Nate continues to search the cafeteria beyond Felix, then, apparently finding what he was looking for, moves away.

“Come on,” I say, walking in front of Felix. I snag our table and he follows, still a bit dazed. We eat in silence for about a minute, both trying very hard not to look over to Nate’s table, which is filled with other swim team guys and their assorted female counterparts.

“Hey, Justine,” says a voice, and I glance up to see Ian standing there with his tray, my face reflected in his thick-framed so-uncool-they’re-cool glasses. He tosses his head to flick back a lock of curly black hair. “Do you have room?”

There’s just Felix and me at the table, so
duh
we have room. But I just nod and slide down the bench to make space for him.

Felix shoots me a look, one eyebrow raised, and in return I pop my eyes at him so he gets the hint. “Oops,” he says to me, too dramatically, “I forgot napkins. Be right back.” He gets up and walks toward the napkins, but stops on his way to chat with two guys at another table.

Ian sits and shakes up his bottle of juice, which is something that always drove me crazy (
I like the froth
, he’d say), then slides his straw wrapper down to an accordion. Those hands. I remind myself that those hands used to stroke my hair, rub my shoulders, hold my face right before he kissed me.
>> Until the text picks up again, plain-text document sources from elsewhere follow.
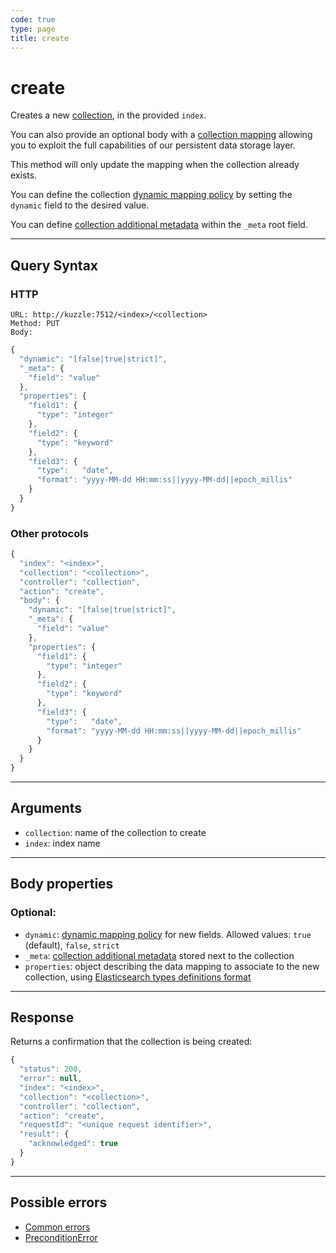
 ```yaml
---
code: true
type: page
title: create
---
```


# create

Creates a new [collection](/core/1/guides/essentials/persisted), in the provided `index`.

<SinceBadge version="1.3.0" />

You can also provide an optional body with a [collection mapping](/core/1/guides/essentials/database-mappings) allowing you to exploit the full capabilities of our persistent data storage layer.

This method will only update the mapping when the collection already exists.

<SinceBadge version="1.7.1" />

You can define the collection [dynamic mapping policy](/core/1/guides/essentials/database-mappings/#dynamic-mapping-policy) by setting the `dynamic` field to the desired value.

You can define [collection additional metadata](/core/1/guides/essentials/database-mappings/#collection-metadata) within the `_meta` root field.

---

## Query Syntax

### HTTP

```http
URL: http://kuzzle:7512/<index>/<collection>
Method: PUT
Body:
```

```js
{
  "dynamic": "[false|true|strict]",
  "_meta": {
    "field": "value"
  },
  "properties": {
    "field1": {
      "type": "integer"
    },
    "field2": {
      "type": "keyword"
    },
    "field3": {
      "type":   "date",
      "format": "yyyy-MM-dd HH:mm:ss||yyyy-MM-dd||epoch_millis"
    }
  }
}
```

### Other protocols

```js
{
  "index": "<index>",
  "collection": "<collection>",
  "controller": "collection",
  "action": "create",
  "body": {
    "dynamic": "[false|true|strict]",
    "_meta": {
      "field": "value"
    },
    "properties": {
      "field1": {
        "type": "integer"
      },
      "field2": {
        "type": "keyword"
      },
      "field3": {
        "type":   "date",
        "format": "yyyy-MM-dd HH:mm:ss||yyyy-MM-dd||epoch_millis"
      }
    }
  }
}
```

---

## Arguments

- `collection`: name of the collection to create
- `index`: index name

---

## Body properties

### Optional:

* `dynamic`: [dynamic mapping policy](/core/1/guides/essentials/database-mappings/#dynamic-mapping-policy) for new fields. Allowed values: `true` (default), `false`, `strict`
* `_meta`: [collection additional metadata](/core/1/guides/essentials/database-mappings/#collection-metadata) stored next to the collection
* `properties`: object describing the data mapping to associate to the new collection, using [Elasticsearch types definitions format](/core/1/guides/essentials/database-mappings/#properties-types-definition)

---

## Response

Returns a confirmation that the collection is being created:

```js
{
  "status": 200,
  "error": null,
  "index": "<index>",
  "collection": "<collection>",
  "controller": "collection",
  "action": "create",
  "requestId": "<unique request identifier>",
  "result": {
    "acknowledged": true
  }
}
```

---

## Possible errors

- [Common errors](/core/1/api/essentials/errors/#common-errors)
- [PreconditionError](/core/1/api/essentials/errors/#preconditionerror)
I do this because clearly, I’m a masochist.

“How do you feel about this movie thing?” Ian asks, and the fact that he’s the first person to care, the first person to consider that maybe the news is strange and difficult, pierces me a little.

“I’m not sure,” I reply, the closest thing to the truth I’ve got at the moment.

Ian smiles, takes a bite of his hamburger, then considers while he chews. “I can totally understand how it would be weird. But I’ve got to tell you, I thought the first two movies were awesome.”

We’d never talked about the films. I kept waiting for him to ask about them, but he never did. I took that to mean he wasn’t interested and I sort of loved that.